Ok so I'm looking at switching to a reel mower. I have about 10k sf of Tiff419 with some slope and a fair amount of sanding that I still need to do. A guy about an hour from me has this mower for sale. 
25" 10 blade, asking $650.
Looks like Honda engine
Says it starts and runs fine.
Front roller new still in box.
Says it's about 6 years old and he's selling it to buy a smaller one.
He is supposed to send me pics of the reel and bed knife this afternoon. 
I can see rust on the handle but other than that I am pretty clueless about this stuff, what to look for and what to pay. Any advice, etc?

Thanks!


----------



## adgattoni (Oct 3, 2017)

Based on prices I've seen in my area that is a fair-to-slightly high price for a 25" with front roller. The challenge is: while that is roughly market price, for that same price you could get a greens mower that will stripe better and be more serviceable. A 25" McLane reel, if you ever need to replace it, is $500+ on it's own (compared to $250 for a Toro). Local golf shops (where you will most likely get your reel sharpened) might not want/be able to mount & sharpen these vs. the more common greens mower brands.

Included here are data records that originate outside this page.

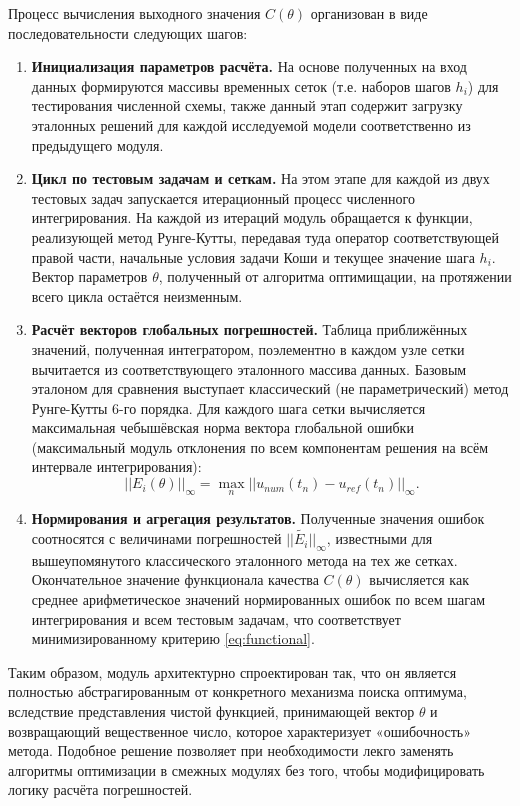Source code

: Процесс вычисления выходного значения $C(\theta)$ организован в виде последовательности следующих шагов:
\begin{enumerate}
	\item \textbf{Инициализация параметров расчёта.} На основе полученных на вход данных формируются массивы временных сеток (т.е. наборов шагов $h_i$) для тестирования численной схемы, также данный этап содержит загрузку эталонных решений для каждой исследуемой модели соответственно из предыдущего модуля.
	\item \textbf{Цикл по тестовым задачам и сеткам.} На этом этапе для каждой из двух тестовых задач запускается итерационный процесс численного интегрирования. На каждой из итераций модуль обращается к функции, реализующей метод Рунге-Кутты, передавая туда оператор соответствующей правой части, начальные условия задачи Коши и текущее значение шага $h_i$. Вектор параметров $\theta$, полученный от алгоритма оптимищации, на протяжении всего цикла остаётся неизменным.
	\item \textbf{Расчёт векторов глобальных погрешностей.} Таблица приближённых значений, полученная интегратором, поэлементно в каждом узле сетки вычитается из соответствующего эталонного массива данных. Базовым эталоном для сравнения выступает классический (не параметрический) метод Рунге-Кутты 6-го порядка. Для каждого шага сетки вычисляется максимальная чебышёвская норма вектора глобальной ошибки (максимальный модуль отклонения по всем компонентам решения на всём интервале интегрирования):
	\begin{equation*}
		|| E_i(\theta)||_{\infty} = \max_n ||u_{num}(t_n) - u_{ref}(t_n) ||_{\infty}.
	\end{equation*}
	\item \textbf{Нормирования и агрегация результатов.} Полученные значения ошибок соотносятся с величинами погрешностей $|| \tilde{E_i} ||_{\infty}$, известными для вышеупомянутого классического эталонного метода на тех же сетках. Окончательное значение функционала качества $C(\theta)$ вычисляется как среднее арифметическое значений нормированных ошибок по всем шагам интегрирования и всем тестовым задачам, что соответствует минимизированному критерию \eqref{eq:functional}.
\end{enumerate}
Таким образом, модуль архитектурно спроектирован так, что он является полностью абстрагированным от конкретного механизма поиска оптимума, вследствие представления чистой функцией, принимающей вектор $\theta$ и возвращающий вещественное число, которое характеризует «ошибочность» метода. Подобное решение позволяет при необходимости лекго заменять алгоритмы оптимизации в смежных модулях без того, чтобы модифицировать логику расчёта погрешностей.

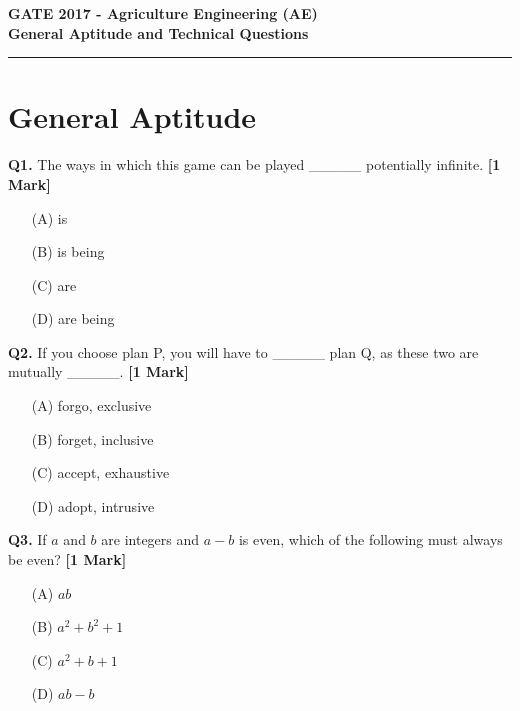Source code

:\documentclass[11pt]{article}
\newcommand{\questiona}[2]{
    \noindent\textbf{Q#2.} #1 \hfill \textbf{[1 Mark]}
}
\begin{document}
\begin{center}
    \Large\textbf{GATE 2017 - Agriculture Engineering (AE)} \\
    \large\textbf{General Aptitude and Technical Questions} \\
    \rule{\textwidth}{0.5pt} %
\end{center}

\vspace{0.5cm}

\section*{General Aptitude}

\questiona{The ways in which this game can be played \_\_\_\_\_ potentially infinite.}{1}
\begin{enumerate}
    \item[(A)] is
    \item[(B)] is being  
    \item[(C)] are
    \item[(D)] are being
\end{enumerate}

\vspace{0.5cm}

\questiona{If you choose plan P, you will have to \_\_\_\_\_ plan Q, as these two are mutually \_\_\_\_\_.}{2}
\begin{enumerate}
    \item[(A)] forgo, exclusive  
    \item[(B)] forget, inclusive  
    \item[(C)] accept, exhaustive  
    \item[(D)] adopt, intrusive
\end{enumerate}

\vspace{0.5cm}

\questiona{If $a$ and $b$ are integers and $a - b$ is even, which of the following must always be even?}{3}
\begin{enumerate}
    \item[(A)] $ab$
    \item[(B)] $a^2 + b^2 + 1$
    \item[(C)] $a^2 + b + 1$
    \item[(D)] $ab - b$
\end{enumerate}

\vspace{0.5cm}
\end{document}
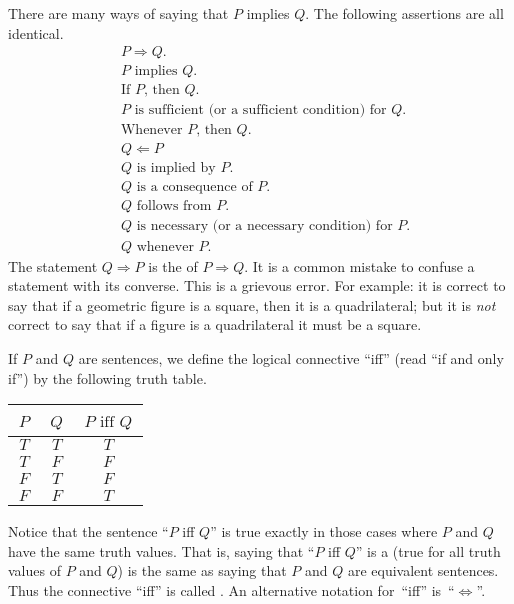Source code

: There are many ways of saying that $P$ implies $Q$. The following assertions are all identical.
\begin{align*}
  &P \Rightarrow Q. \\
  &\text{$P$ implies $Q$.} \\
  &\text{If $P$, then $Q$.} \\
  &\text{$P$ is sufficient (or a sufficient condition) for $Q$.}\\
  &\text{Whenever $P$, then $Q$.} \\
  &Q \Leftarrow P \\
  &\text{$Q$ is implied by $P$.} \\
  &\text{$Q$ is a consequence of $P$.} \\
  &\text{$Q$ follows from $P$.} \\
  &\text{$Q$ is necessary (or a necessary condition) for $P$.} \\
  &\text{$Q$ whenever $P$.}
\end{align*}
The statement $Q \Rightarrow P$ is the
 of $P \Rightarrow Q$. It is a common mistake to confuse a statement with its
converse. This is a grievous error. For example: it is correct to say that if a geometric
figure is a square, then it is a quadrilateral; but it is \emph{not} correct to say that if a
figure is a quadrilateral it must be a square.

\begin{defn} If $P$ and $Q$ are sentences, we define the logical connective ``iff'' (read
``if and only if'') by the following truth table.


 \begin{center}
  \begin{tabular}{|c|c||c|}\hline
        \,$P$\,    &    \,$Q$\,    &   \,$P \text{ iff } Q$\,   \\
    \hline\hline
          $T$      &      $T$      &     $T$            \\
    \hline
          $T$      &      $F$      &     $F$            \\
    \hline
          $F$      &      $T$      &     $F$            \\
    \hline
          $F$      &      $F$      &     $T$            \\
    \hline
  \end{tabular}
 \end{center}
Notice that the sentence ``$P$ iff $Q$'' is true exactly in those cases where $P$ and $Q$ have
the same truth values. That is, saying that ``$P$ iff $Q$'' is a
 (true for all truth values of $P$ and $Q$) is the same as saying that $P$ and
$Q$ are equivalent sentences.  Thus the connective ``iff'' is called
. An alternative notation
for~``iff''
is~``$\Leftrightarrow$''.
\end{defn}

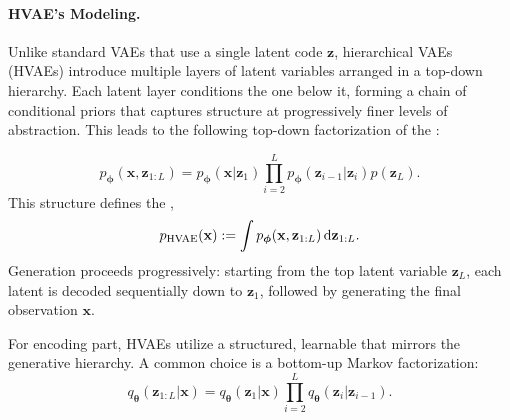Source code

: \paragraph{HVAE's Modeling.}
Unlike standard VAEs that use a single latent code $\mathbf{z}$, hierarchical VAEs (HVAEs) introduce multiple layers of latent variables arranged in a top-down hierarchy.  
Each latent layer conditions the one below it, forming a chain of conditional priors that captures structure at progressively finer levels of abstraction.  
This leads to the following top-down factorization of the :

\[
p_{\bm{\phi}}(\mathbf{x}, \mathbf{z}_{1:L}) = p_{\bm{\phi}}(\mathbf{x} | \mathbf{z}_1) \prod_{i=2}^{L} p_{\bm{\phi}}(\mathbf{z}_{i-1}|\mathbf{z}_i)   p(\mathbf{z}_L).
\]
This structure defines the ,
\[
p_{\text{HVAE}}(\mathbf{x}) := \int p_{\bm{\phi}}(\mathbf{x}, \mathbf{z}_{1:L}) \diff \mathbf{z}_{1:L}.
\]
 Generation proceeds progressively: starting from the top latent variable $ \mathbf{z}_L $, each latent is decoded sequentially down to $ \mathbf{z}_1 $, followed by generating the final observation $ \mathbf{x} $.

For encoding part, HVAEs utilize a structured, learnable  that mirrors the generative hierarchy. A common choice is a bottom-up Markov factorization:
\[
q_{\bm{\theta}}(\mathbf{z}_{1:L} | \mathbf{x}) = q_{\bm{\theta}}(\mathbf{z}_1 | \mathbf{x}) \prod_{i=2}^{L} q_{\bm{\theta}}(\mathbf{z}_i | \mathbf{z}_{i-1}).
\]

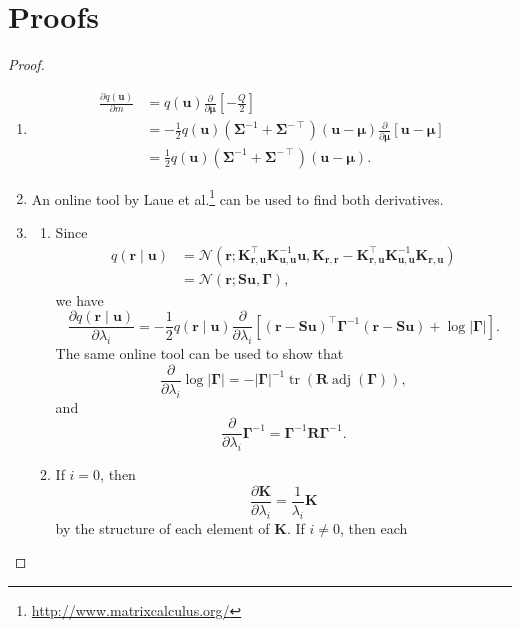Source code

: \documentclass{mpaper}
\DeclareMathOperator{\adj}{adj}
\DeclareMathOperator{\tr}{tr}
\newcommand{\Kuu}{\mathbf{K}_{\mathbf{u},\mathbf{u}}}
\newcommand{\Krr}{\mathbf{K}_{\mathbf{r},\mathbf{r}}}
\newcommand{\Kru}{\mathbf{K}_{\mathbf{r},\mathbf{u}}}
\newcommand{\dm}{\frac{\partial}{\partial\bm\mu}}
\newcommand{\dl}{\frac{\partial}{\partial \lambda_i}}
\begin{document}



\appendix
\section{Proofs} \label{appendix:proofs}

\derivatives*
\begin{proof}
  \leavevmode
  \begin{enumerate}
  \item
    \[
      \begin{split}
        \frac{\partial q(\mathbf{u})}{\partial m} &=
        q(\mathbf{u})\dm\left[-\frac{Q}{2}\right]
        \\
        &= -\frac{1}{2}q(\mathbf{u})(\bm\Sigma^{-1} +
        \bm\Sigma^{-\intercal})(\mathbf{u} - \bm\mu)\dm[\mathbf{u} -
        \bm\mu] \\
        &= \frac{1}{2}q(\mathbf{u})(\bm\Sigma^{-1} +
        \bm\Sigma^{-\intercal})(\mathbf{u} - \bm\mu).
      \end{split}
    \]
  \item An online tool by Laue et
    al.\footnote{\url{http://www.matrixcalculus.org/}}
    \cite{DBLP:conf/nips/LaueMG18} can be used to find both derivatives.
  \item
    \begin{enumerate}
    \item Since
    \begin{align*}
      q(\mathbf{r} \mid \mathbf{u}) &= \mathcal{N}(\mathbf{r};
      \Kru^\intercal\Kuu^{-1}\mathbf{u}, \Krr - \Kru^\intercal \Kuu^{-1}\Kru) \\
      &= \mathcal{N}(\mathbf{r}; \mathbf{Su}, \bm\Gamma),
    \end{align*}
    we have
    \[
      \frac{\partial q(\mathbf{r} \mid \mathbf{u})}{\partial \lambda_i} =
      -\frac{1}{2}q(\mathbf{r} \mid \mathbf{u}) \dl[(\mathbf{r} -
      \mathbf{Su})^\intercal\bm\Gamma^{-1}(\mathbf{r} - \mathbf{Su}) +
      \log|\bm\Gamma|].
    \]
    The same online tool can be used to show that
    \[
      \dl \log|\bm\Gamma| = -|\bm\Gamma|^{-1}\tr(\mathbf{R}\adj(\bm\Gamma)),
    \]
    and
    \[
      \dl \bm\Gamma^{-1} = \bm\Gamma^{-1}\mathbf{R}\bm\Gamma^{-1}.
    \]
  \item
    If $i=0$, then
    \[
      \frac{\partial \mathbf{K}}{\partial \lambda_i} =
      \frac{1}{\lambda_i}\mathbf{K}
    \]
    by the structure of each element of $\mathbf{K}$. If $i \ne 0$, then each

\end{enumerate}
\end{enumerate}
\end{proof}
\end{document}
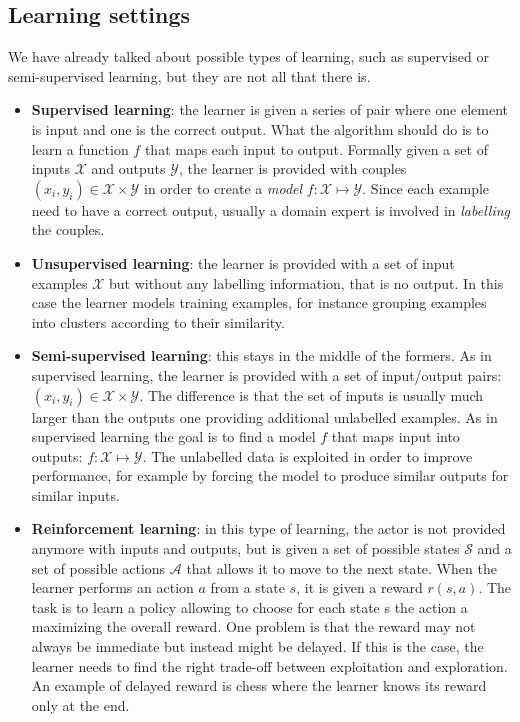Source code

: \subsection{Learning settings}
We have already talked about possible types of learning, such as supervised or semi-supervised learning, but they are not all that there is.  
\begin{itemize}
	\item \textbf{Supervised learning}: the learner is given a series of pair where one element is input and one is the correct output. What the algorithm should do is to learn a function $f$ that maps each input to output. Formally given a set of inputs $\mathcal{X}$ and outputs $\mathcal{Y}$, the learner is provided with couples $(x_i, y_i)\in \mathcal{X}\times\mathcal{Y}$ in order to create a \textit{model} $f:\mathcal{X}\mapsto \mathcal{Y}$. Since each example need to have a correct output, usually a domain expert is involved in \textit{labelling} the couples. 
	\item \textbf{Unsupervised learning}: the learner is provided with a set of input examples $\mathcal{X}$ but without any labelling information, that is no output. In this case the learner models training examples, for instance grouping examples into clusters according to their similarity. 
	\item \textbf{Semi-supervised learning}: this stays in the middle of the formers. As in supervised learning, the learner is provided with a set of input/output pairs: $(x_i, y_i)\in \mathcal{X}\times\mathcal{Y}$. The difference is that the set of inputs is usually much larger than the outputs one providing additional unlabelled examples. As in supervised learning the goal is to find a model $f$ that maps input into outputs: $f:\mathcal{X}\mapsto\mathcal{Y}$. The unlabelled data is exploited in order to improve performance, for example by forcing the model to produce similar outputs for similar inputs. 
	\item \textbf{Reinforcement learning}: in this type of learning, the actor is not provided anymore with inputs and outputs, but is given a set of possible states $\mathcal{S}$ and a set of possible actions $\mathcal{A}$ that allows it to move to the next state. When the learner performs an action $a$ from a state $s$, it is given a reward $r(s,a)$. The task is to learn a policy allowing to choose for each state s the action a maximizing the overall reward. One problem is that the reward may not always be immediate but instead might be delayed. If this is the case, the learner needs to find the right trade-off between exploitation and exploration. An example of delayed reward is chess where the learner knows its reward only at the end.
\end{itemize}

It's also worth noting that if you have a lawn that needs leveling, you will probably mow a little higher to avoid scalping. That isn't the best HOC for a 10 blade reel, so your lawn will look a tad bit shaggy from the HOC being mismatched to the FOC. Still better than a rotary, but not the best.

Personally, if I had $650 to spend, I'd just try to get a greens mower. I've heard these do have better traction though, so if you have a very sloped yard it might be a better choice.


----------



## cwrx82 (Sep 16, 2018)

There is a guy on Offer Up selling a "New (never used)" McLane 20 inch, 10 blade, with Honda motor for $800. Says he'll consider trades as well. The listing says its been up for over a year, so if a McLane is what you're after then I'd try to get him down in price and go for that.


----------



## cwrx82 (Sep 16, 2018)

cwrx82 said:


> There is a guy on Offer Up selling a "New (never used)" McLane 20 inch, 10 blade, with Honda motor for $800. Says he'll consider trades as well. The listing says its been up for over a year, so if a McLane is what you're after then I'd try to get him down in price and go for that.


This is in the Fort Worth area


----------